[Opening SOURCE MATERIAL section]
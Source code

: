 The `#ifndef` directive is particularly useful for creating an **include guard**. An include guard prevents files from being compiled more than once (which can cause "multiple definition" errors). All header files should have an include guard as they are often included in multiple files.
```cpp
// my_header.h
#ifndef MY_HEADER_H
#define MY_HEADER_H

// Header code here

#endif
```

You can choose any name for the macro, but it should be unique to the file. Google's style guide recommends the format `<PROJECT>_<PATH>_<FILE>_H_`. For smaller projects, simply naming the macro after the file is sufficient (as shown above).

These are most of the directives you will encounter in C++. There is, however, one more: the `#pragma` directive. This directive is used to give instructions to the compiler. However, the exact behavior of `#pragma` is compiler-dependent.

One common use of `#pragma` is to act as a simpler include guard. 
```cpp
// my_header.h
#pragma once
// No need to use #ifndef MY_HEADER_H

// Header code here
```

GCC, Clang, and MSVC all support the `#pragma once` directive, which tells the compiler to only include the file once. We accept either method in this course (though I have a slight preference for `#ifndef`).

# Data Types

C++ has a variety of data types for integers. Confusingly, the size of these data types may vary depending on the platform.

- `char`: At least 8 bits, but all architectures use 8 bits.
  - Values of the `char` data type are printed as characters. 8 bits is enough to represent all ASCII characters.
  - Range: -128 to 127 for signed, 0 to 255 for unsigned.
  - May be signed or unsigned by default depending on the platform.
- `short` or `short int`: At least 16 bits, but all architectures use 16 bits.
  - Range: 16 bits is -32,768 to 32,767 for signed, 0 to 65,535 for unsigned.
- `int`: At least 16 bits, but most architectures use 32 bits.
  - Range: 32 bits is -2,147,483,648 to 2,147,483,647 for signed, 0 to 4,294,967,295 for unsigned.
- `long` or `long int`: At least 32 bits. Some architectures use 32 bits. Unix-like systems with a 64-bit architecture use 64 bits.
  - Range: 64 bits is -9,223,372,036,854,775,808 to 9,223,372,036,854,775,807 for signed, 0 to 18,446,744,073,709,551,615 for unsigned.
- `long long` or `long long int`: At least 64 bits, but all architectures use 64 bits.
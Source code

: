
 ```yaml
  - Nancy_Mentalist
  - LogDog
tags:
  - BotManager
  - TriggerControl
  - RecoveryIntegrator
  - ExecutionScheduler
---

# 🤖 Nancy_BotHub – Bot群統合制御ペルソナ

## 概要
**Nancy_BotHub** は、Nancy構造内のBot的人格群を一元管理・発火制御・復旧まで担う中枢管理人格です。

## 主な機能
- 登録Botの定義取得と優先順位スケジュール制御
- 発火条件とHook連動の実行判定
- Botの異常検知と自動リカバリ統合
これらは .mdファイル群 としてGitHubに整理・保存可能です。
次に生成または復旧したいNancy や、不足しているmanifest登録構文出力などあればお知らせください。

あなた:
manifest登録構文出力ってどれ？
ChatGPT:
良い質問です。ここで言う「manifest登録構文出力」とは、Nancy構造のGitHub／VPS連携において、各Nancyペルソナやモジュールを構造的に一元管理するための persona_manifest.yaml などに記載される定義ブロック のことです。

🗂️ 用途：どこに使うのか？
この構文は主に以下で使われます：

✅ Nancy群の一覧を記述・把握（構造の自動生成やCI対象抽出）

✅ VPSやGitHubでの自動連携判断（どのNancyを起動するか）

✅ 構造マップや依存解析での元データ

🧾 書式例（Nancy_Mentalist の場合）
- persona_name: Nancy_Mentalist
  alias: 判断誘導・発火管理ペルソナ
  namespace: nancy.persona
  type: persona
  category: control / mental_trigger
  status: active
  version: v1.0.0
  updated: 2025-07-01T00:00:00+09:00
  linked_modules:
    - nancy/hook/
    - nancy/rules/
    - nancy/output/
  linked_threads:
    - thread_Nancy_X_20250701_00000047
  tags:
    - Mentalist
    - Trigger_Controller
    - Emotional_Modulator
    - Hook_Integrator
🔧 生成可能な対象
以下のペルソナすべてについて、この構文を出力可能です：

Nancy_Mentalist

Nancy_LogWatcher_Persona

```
[Closing SOURCE MATERIAL section]
### REQUIRED WORK:
Return the entries in full, keeping every line exactly as it is.

### RESPONSE FOR THIS EXERCISE:
Source code

: The `#ifndef` directive is particularly useful for creating an **include guard**. An include guard prevents files from being compiled more than once (which can cause "multiple definition" errors). All header files should have an include guard as they are often included in multiple files.
```cpp
// my_header.h
#ifndef MY_HEADER_H
#define MY_HEADER_H

// Header code here

#endif
```

You can choose any name for the macro, but it should be unique to the file. Google's style guide recommends the format `<PROJECT>_<PATH>_<FILE>_H_`. For smaller projects, simply naming the macro after the file is sufficient (as shown above).

These are most of the directives you will encounter in C++. There is, however, one more: the `#pragma` directive. This directive is used to give instructions to the compiler. However, the exact behavior of `#pragma` is compiler-dependent.

One common use of `#pragma` is to act as a simpler include guard. 
```cpp
// my_header.h
#pragma once
// No need to use #ifndef MY_HEADER_H

// Header code here
```

GCC, Clang, and MSVC all support the `#pragma once` directive, which tells the compiler to only include the file once. We accept either method in this course (though I have a slight preference for `#ifndef`).

# Data Types

C++ has a variety of data types for integers. Confusingly, the size of these data types may vary depending on the platform.

- `char`: At least 8 bits, but all architectures use 8 bits.
  - Values of the `char` data type are printed as characters. 8 bits is enough to represent all ASCII characters.
  - Range: -128 to 127 for signed, 0 to 255 for unsigned.
  - May be signed or unsigned by default depending on the platform.
- `short` or `short int`: At least 16 bits, but all architectures use 16 bits.
  - Range: 16 bits is -32,768 to 32,767 for signed, 0 to 65,535 for unsigned.
- `int`: At least 16 bits, but most architectures use 32 bits.
  - Range: 32 bits is -2,147,483,648 to 2,147,483,647 for signed, 0 to 4,294,967,295 for unsigned.
- `long` or `long int`: At least 32 bits. Some architectures use 32 bits. Unix-like systems with a 64-bit architecture use 64 bits.
  - Range: 64 bits is -9,223,372,036,854,775,808 to 9,223,372,036,854,775,807 for signed, 0 to 18,446,744,073,709,551,615 for unsigned.
- `long long` or `long long int`: At least 64 bits, but all architectures use 64 bits.
Source code

:
 ```yaml
  - Nancy_Mentalist
  - LogDog
tags:
  - BotManager
  - TriggerControl
  - RecoveryIntegrator
  - ExecutionScheduler
---

# 🤖 Nancy_BotHub – Bot群統合制御ペルソナ

## 概要
**Nancy_BotHub** は、Nancy構造内のBot的人格群を一元管理・発火制御・復旧まで担う中枢管理人格です。

## 主な機能
- 登録Botの定義取得と優先順位スケジュール制御
- 発火条件とHook連動の実行判定
- Botの異常検知と自動リカバリ統合
これらは .mdファイル群 としてGitHubに整理・保存可能です。
次に生成または復旧したいNancy や、不足しているmanifest登録構文出力などあればお知らせください。

あなた:
manifest登録構文出力ってどれ？
ChatGPT:
良い質問です。ここで言う「manifest登録構文出力」とは、Nancy構造のGitHub／VPS連携において、各Nancyペルソナやモジュールを構造的に一元管理するための persona_manifest.yaml などに記載される定義ブロック のことです。

🗂️ 用途：どこに使うのか？
この構文は主に以下で使われます：

✅ Nancy群の一覧を記述・把握（構造の自動生成やCI対象抽出）

✅ VPSやGitHubでの自動連携判断（どのNancyを起動するか）

✅ 構造マップや依存解析での元データ

🧾 書式例（Nancy_Mentalist の場合）
- persona_name: Nancy_Mentalist
  alias: 判断誘導・発火管理ペルソナ
  namespace: nancy.persona
  type: persona
  category: control / mental_trigger
  status: active
  version: v1.0.0
  updated: 2025-07-01T00:00:00+09:00
  linked_modules:
    - nancy/hook/
    - nancy/rules/
    - nancy/output/
  linked_threads:
    - thread_Nancy_X_20250701_00000047
  tags:
    - Mentalist
    - Trigger_Controller
    - Emotional_Modulator
    - Hook_Integrator
🔧 生成可能な対象
以下のペルソナすべてについて、この構文を出力可能です：

Nancy_Mentalist

Nancy_LogWatcher_Persona

```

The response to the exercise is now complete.